Sure, the Quest benefitted a little more from fleet sales (not to mention its popularity with Uber drivers) but the feat is nonetheless an impressive one. It’s a similar case with Volkswagen’s Vivo nameplate, which routinely finds itself placing ahead of the latest Polo hatch at the very top of the passenger-vehicle sales charts.

So, there’s clearly a market for re-engineered variants of outgoing models slotting in below the latest version at a somewhat more palatable price (remember the Tazz?). And now, ahead of the imminent introduction of the twelfth-generation Corolla sedan, Toyota has seen fit to launch a “new” Quest, set to appear on dealership floors in March 2020.

But before we get into that, it’s worth pointing out the twelfth-gen Corolla won’t be built at the firm’s Prospecton plant in KwaZulu-Natal, with the Japanese company instead gearing up to import this fresh-faced model. The new-generation Quest, though, will roll off the local assembly line, continuing a proud 45-year production run of the Corolla nameplate in SA. Interestingly, Toyota says it will also start building a new (as-yet unspecified) passenger vehicle at its Durban factory from October 2021.

So, back to the Quest. What’s changed with this latest line-up? Well, the range has doubled in size, now comprising as many as six variants. The 1,6-litre petrol engine has been ditched in favour of a similarly familiar naturally aspirated 1,8-litre unit, which offers the front axle 103 kW and 174 N.m via either a slick-shifting six-speed manual gearbox or a continuously variable transmission (the old four-speed torque converter has finally been put out to pasture).

The firm says not only does this larger capacity unit deliver more grunt but also “cost and sourcing benefits” thanks to the fact it’s used across more Toyota models globally than the 1,6-litre engine.
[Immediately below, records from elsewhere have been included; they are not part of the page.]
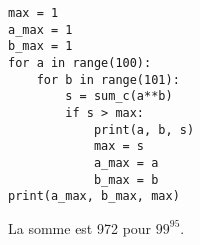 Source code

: \begin{Answer}
\begin{lstlisting}
max = 1
a_max = 1
b_max = 1
for a in range(100):
    for b in range(101):
        s = sum_c(a**b)
        if s > max:
            print(a, b, s)
            max = s
            a_max = a
            b_max = b
print(a_max, b_max, max)
\end{lstlisting}
La somme est 972 pour $99^{95}$.
\end{Answer}
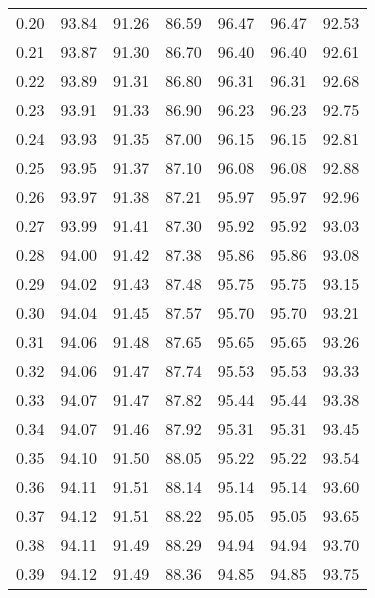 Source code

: \begin{tabular}{|c|c|c|c|c|c|c|}
      0.20 &     93.84 &     91.26 &      86.59 &   96.47 &      96.47 &         92.53 \\
      0.21 &     93.87 &     91.30 &      86.70 &   96.40 &      96.40 &         92.61 \\
      0.22 &     93.89 &     91.31 &      86.80 &   96.31 &      96.31 &         92.68 \\
      0.23 &     93.91 &     91.33 &      86.90 &   96.23 &      96.23 &         92.75 \\
      0.24 &     93.93 &     91.35 &      87.00 &   96.15 &      96.15 &         92.81 \\
      0.25 &     93.95 &     91.37 &      87.10 &   96.08 &      96.08 &         92.88 \\
      0.26 &     93.97 &     91.38 &      87.21 &   95.97 &      95.97 &         92.96 \\
      0.27 &     93.99 &     91.41 &      87.30 &   95.92 &      95.92 &         93.03 \\
      0.28 &     94.00 &     91.42 &      87.38 &   95.86 &      95.86 &         93.08 \\
      0.29 &     94.02 &     91.43 &      87.48 &   95.75 &      95.75 &         93.15 \\
      0.30 &     94.04 &     91.45 &      87.57 &   95.70 &      95.70 &         93.21 \\
      0.31 &     94.06 &     91.48 &      87.65 &   95.65 &      95.65 &         93.26 \\
      0.32 &     94.06 &     91.47 &      87.74 &   95.53 &      95.53 &         93.33 \\
      0.33 &     94.07 &     91.47 &      87.82 &   95.44 &      95.44 &         93.38 \\
      0.34 &     94.07 &     91.46 &      87.92 &   95.31 &      95.31 &         93.45 \\
      0.35 &     94.10 &     91.50 &      88.05 &   95.22 &      95.22 &         93.54 \\
      0.36 &     94.11 &     91.51 &      88.14 &   95.14 &      95.14 &         93.60 \\
      0.37 &     94.12 &     91.51 &      88.22 &   95.05 &      95.05 &         93.65 \\
      0.38 &     94.11 &     91.49 &      88.29 &   94.94 &      94.94 &         93.70 \\
      0.39 &     94.12 &     91.49 &      88.36 &   94.85 &      94.85 &         93.75 \\

\end{tabular}
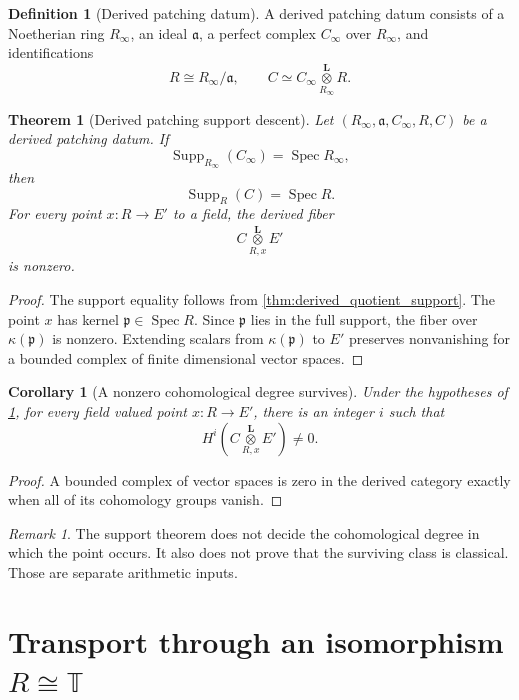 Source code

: \documentclass{aomart}
\newtheorem{theorem}{Theorem}[section]
\newtheorem{corollary}[corollary]{Corollary}
\theoremstyle{definition}
\newtheorem{definition}[definition]{Definition}
\theoremstyle{remark}
\newtheorem{remark}[remark]{Remark}
\newcommand{\TT}{\mathbb T}
\newcommand{\Spec}{\operatorname{Spec}}
\newcommand{\Supp}{\operatorname{Supp}}
\newcommand{\frakp}{\mathfrak p}
\newcommand{\fraka}{\mathfrak a}
\begin{document}
\begin{definition}[Derived patching datum]\label{def:derived_patching_datum}
A derived patching datum consists of a Noetherian ring \(R_\infty\), an ideal
\(\fraka\), a perfect complex \(C_\infty\) over \(R_\infty\), and identifications
\[
R\cong R_\infty/\fraka,
\qquad
C\simeq
C_\infty
\mathbin{\mathop{\otimes}\limits_{R_\infty}^{\mathbf L}}R.
\]
\end{definition}

\begin{theorem}[Derived patching support descent]\label{thm:derived_support_descent}
Let \((R_\infty,\fraka,C_\infty,R,C)\) be a derived patching datum. If
\[
\Supp_{R_\infty}(C_\infty)=\Spec R_\infty,
\]
then
\[
\boxed{
\Supp_R(C)=\Spec R.
}
\]
For every point \(x:R\to E'\) to a field, the derived fiber
\[
C\mathbin{\mathop{\otimes}\limits_{R,x}^{\mathbf L}}E'
\]
is nonzero.
\end{theorem}

\begin{proof}
The support equality follows from \cref{thm:derived_quotient_support}. The point
\(x\) has kernel \(\frakp\in\Spec R\). Since \(\frakp\) lies in the full support, the fiber over \(\kappa(\frakp)\) is nonzero. Extending scalars from \(\kappa(\frakp)\) to \(E'\) preserves nonvanishing for a bounded complex of finite dimensional vector spaces.
\end{proof}

\begin{corollary}[A nonzero cohomological degree survives]\label{cor:derived_degree_survives}
Under the hypotheses of \cref{thm:derived_support_descent}, for every field valued point \(x:R\to E'\), there is an integer \(i\) such that
\[
H^i
\left(
C\mathbin{\mathop{\otimes}\limits_{R,x}^{\mathbf L}}E'
\right)
\neq0.
\]
\end{corollary}

\begin{proof}
A bounded complex of vector spaces is zero in the derived category exactly when all of its cohomology groups vanish.
\end{proof}

\begin{remark}
The support theorem does not decide the cohomological degree in which the point occurs. It also does not prove that the surviving class is classical. Those are separate arithmetic inputs.
\end{remark}

\section{Transport through an isomorphism \texorpdfstring{\(R\cong\TT\)}{R equals T}}\label{sec:rt}
\end{document}
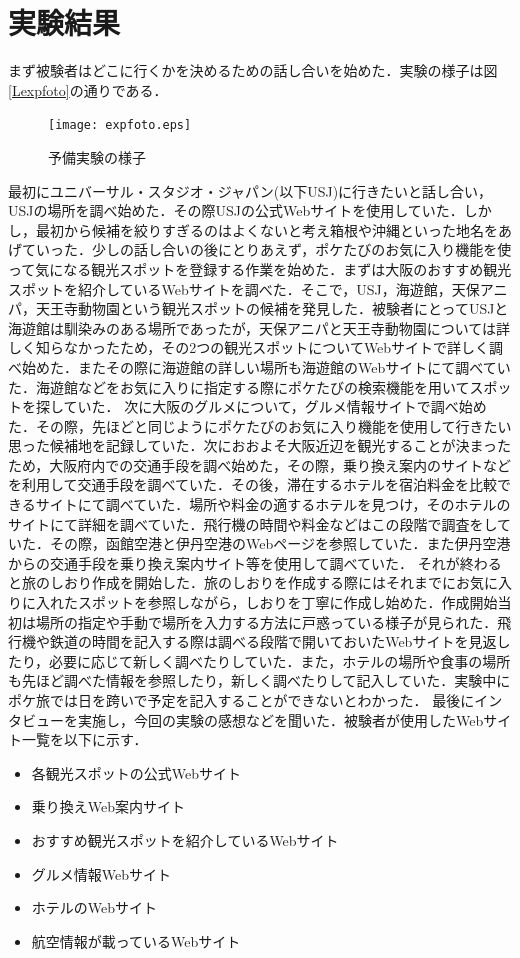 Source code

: \documentclass{funthesis}
\begin{document}
\section{実験結果}
まず被験者はどこに行くかを決めるための話し合いを始めた．実験の様子は図\ref{Lexpfoto}の通りである．

\begin{figure}[htpb]
\begin{center}
\texttt{[image: expfoto.eps]}
\end{center}
\caption{予備実験の様子}
\label{Lsepfoto}
\end{figure}


最初にユニバーサル・スタジオ・ジャパン(以下USJ)に行きたいと話し合い，USJの場所を調べ始めた．その際USJの公式Webサイトを使用していた．しかし，最初から候補を絞りすぎるのはよくないと考え箱根や沖縄といった地名をあげていった．少しの話し合いの後にとりあえず，ポケたびのお気に入り機能を使って気になる観光スポットを登録する作業を始めた．まずは大阪のおすすめ観光スポットを紹介しているWebサイトを調べた．そこで，USJ，海遊館，天保アニパ，天王寺動物園という観光スポットの候補を発見した．被験者にとってUSJと海遊館は馴染みのある場所であったが，天保アニパと天王寺動物園については詳しく知らなかったため，その2つの観光スポットについてWebサイトで詳しく調べ始めた．またその際に海遊館の詳しい場所も海遊館のWebサイトにて調べていた．海遊館などをお気に入りに指定する際にポケたびの検索機能を用いてスポットを探していた．
次に大阪のグルメについて，グルメ情報サイトで調べ始めた．その際，先ほどと同じようにポケたびのお気に入り機能を使用して行きたい思った候補地を記録していた．次におおよそ大阪近辺を観光することが決まったため，大阪府内での交通手段を調べ始めた，その際，乗り換え案内のサイトなどを利用して交通手段を調べていた．その後，滞在するホテルを宿泊料金を比較できるサイトにて調べていた．場所や料金の適するホテルを見つけ，そのホテルのサイトにて詳細を調べていた．飛行機の時間や料金などはこの段階で調査をしていた．その際，函館空港と伊丹空港のWebページを参照していた．また伊丹空港からの交通手段を乗り換え案内サイト等を使用して調べていた．
それが終わると旅のしおり作成を開始した．旅のしおりを作成する際にはそれまでにお気に入りに入れたスポットを参照しながら，しおりを丁寧に作成し始めた．作成開始当初は場所の指定や手動で場所を入力する方法に戸惑っている様子が見られた．飛行機や鉄道の時間を記入する際は調べる段階で開いておいたWebサイトを見返したり，必要に応じて新しく調べたりしていた．また，ホテルの場所や食事の場所も先ほど調べた情報を参照したり，新しく調べたりして記入していた．実験中にポケ旅では日を跨いで予定を記入することができないとわかった．
最後にインタビューを実施し，今回の実験の感想などを聞いた．被験者が使用したWebサイト一覧を以下に示す．
\begin{itemize}
 \item 各観光スポットの公式Webサイト
 \item 乗り換えWeb案内サイト
 \item おすすめ観光スポットを紹介しているWebサイト
 \item グルメ情報Webサイト
 \item ホテルのWebサイト
 \item 航空情報が載っているWebサイト
\end{itemize}
\end{document}
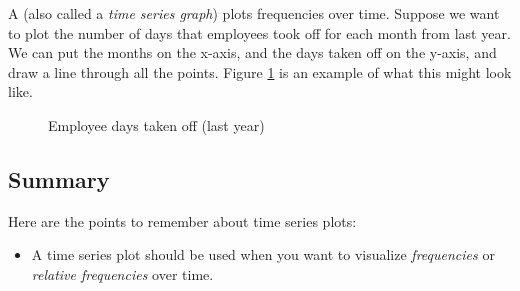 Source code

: \documentclass[../../../main.tex]{subfiles}
\begin{document}
A  (also called a \emph{time series graph}) plots frequencies over time. Suppose we want to plot the number of days that employees took off for each month from last year. We can put the months on the x-axis, and the days taken off on the y-axis, and draw a line through all the points. Figure \ref{plot:Employee days off time series plot} is an example of what this might look like.

\begin{figure}[ht]
  \caption{\label{plot:Employee days off time series plot} Employee days taken off (last year)}
\end{figure}


\subsection{Summary}

Here are the points to remember about time series plots:

\begin{itemize}

  \item A time series plot should be used when you want to visualize \emph{frequencies} or \emph{relative frequencies} over time.

\end{itemize}
\end{document}
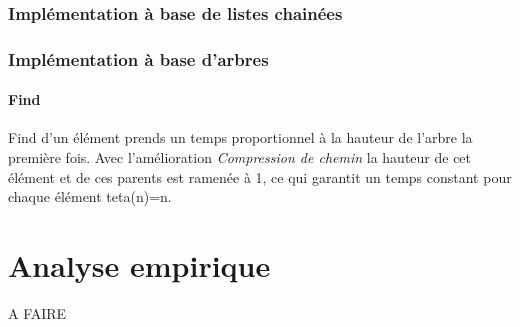 \documentclass[11pt]{article}
\begin{document}
		\subsubsection{Implémentation à base de listes chainées}
		\subsubsection{Implémentation à base d'arbres}
			\paragraph{Find}		
		Find d'un élément prends un temps proportionnel à la hauteur de l'arbre la première fois. Avec l'amélioration \textit{Compression de chemin} la hauteur de cet élément et de ces parents est ramenée à 1, ce qui garantit un temps constant pour chaque élément teta(n)=n.

\section{Analyse empirique}

A FAIRE
\end{document}
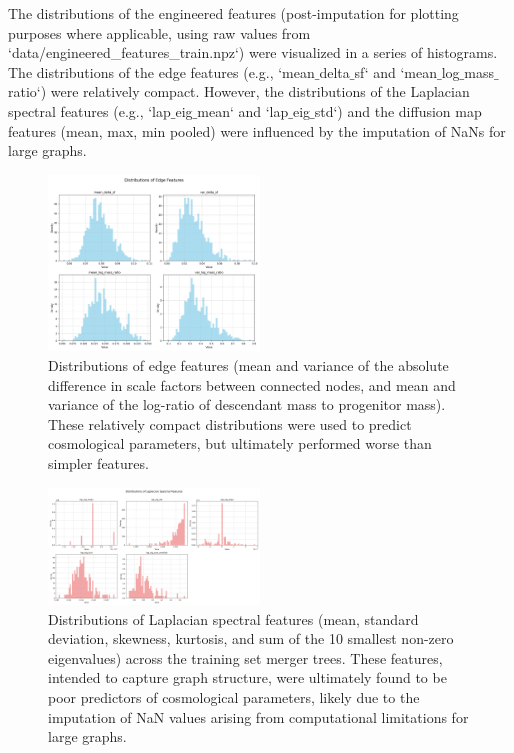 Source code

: \documentclass[twocolumn]{aastex631}
\begin{document}
The distributions of the engineered features (post-imputation for plotting purposes where applicable, using raw values from `data/engineered_features_train.npz`) were visualized in a series of histograms. The distributions of the edge features (e.g., `mean\ensuremath{\_}delta\ensuremath{\_}sf` and `mean\ensuremath{\_}log\ensuremath{\_}mass\ensuremath{\_}ratio`) were relatively compact. However, the distributions of the Laplacian spectral features (e.g., `lap\ensuremath{\_}eig\ensuremath{\_}mean` and `lap\ensuremath{\_}eig\ensuremath{\_}std`) and the diffusion map features (mean, max, min pooled) were influenced by the imputation of NaNs for large graphs.

\begin{figure}[h!]
    \centering
    \includegraphics[width=0.5\textwidth]{../input_files/plots/engineered_feature_dist_edge_1_20250527-135752.png}
    \caption{Distributions of edge features (mean and variance of the absolute difference in scale factors between connected nodes, and mean and variance of the log-ratio of descendant mass to progenitor mass). These relatively compact distributions were used to predict cosmological parameters, but ultimately performed worse than simpler features.}
    \label{fig:edge_feature_dist}
\end{figure}

\begin{figure}[h!]
    \centering
    \includegraphics[width=0.5\textwidth]{../input_files/plots/engineered_feature_dist_laplacian_2_20250527-135752.png}
    \caption{Distributions of Laplacian spectral features (mean, standard deviation, skewness, kurtosis, and sum of the 10 smallest non-zero eigenvalues) across the training set merger trees. These features, intended to capture graph structure, were ultimately found to be poor predictors of cosmological parameters, likely due to the imputation of NaN values arising from computational limitations for large graphs.}
    \label{fig:laplacian_feature_dist}
\end{figure}
\end{document}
Furthermore, it’s a little more frugal than the smaller mill; we saw an indicated figure of 6,5 L/100 km (a mere 0,2 litres over the claim) after our drive in the CVT model, with that number climbing to a claim-matching 7,0 in the manual.

While a turbocharged unit would certainly offer more mid-range oomph (but also bring serious cost implications), the free-breathing four-cylinder powerplant revs pleasingly cleanly, offering sufficient poke for the three-box saloon to hit three figures from standstill in less than ten seconds (in the case of the manual, that is). More impressive, though, is the level of refinement delivered on the highway, reflecting the efforts of the local development team to at least match the NVH suppression of the eleventh-gen Corolla.

This was achieved despite a cost-cutting drive that included the local sourcing of certain materials as well as the adoption of the Hilux range’s exterior paint colour palette, headliner material and seat fabric (the two are assembled in the same factory, after all). The ride, meanwhile, remains very well judged, with the suspension set-up carried over unchanged from the outgoing Corolla sedan.

The revised range includes three trim levels, conceived to cover a broader section of the market (the incoming twelfth-generation Corolla will seemingly be positioned a little higher than before; local pricing has, of course, yet to be announced). The base Quest features items such as electric windows, manual air-conditioning, a four-speaker audio system and 15-inch steel wheels, and is ostensibly pitched at fleet operators.

The mid-tier Prestige derivatives boast a touchscreen infotainment system (with DVD playback and six speakers), a reversing camera, cruise control, leather trim for the steering wheel, partial leather seats and 16-inch alloys. The flagship Exclusive grade – effectively carried over from the eleventh-gen Corolla line-up – is extensively equipped and adds automatic air-conditioning, keyless entry (with push-button start), a colour TFT instrument cluster, full leather upholstery, rain-sensing wipers, LED headlamps and split-folding rear seats (other variants make do with a solid bench back there).  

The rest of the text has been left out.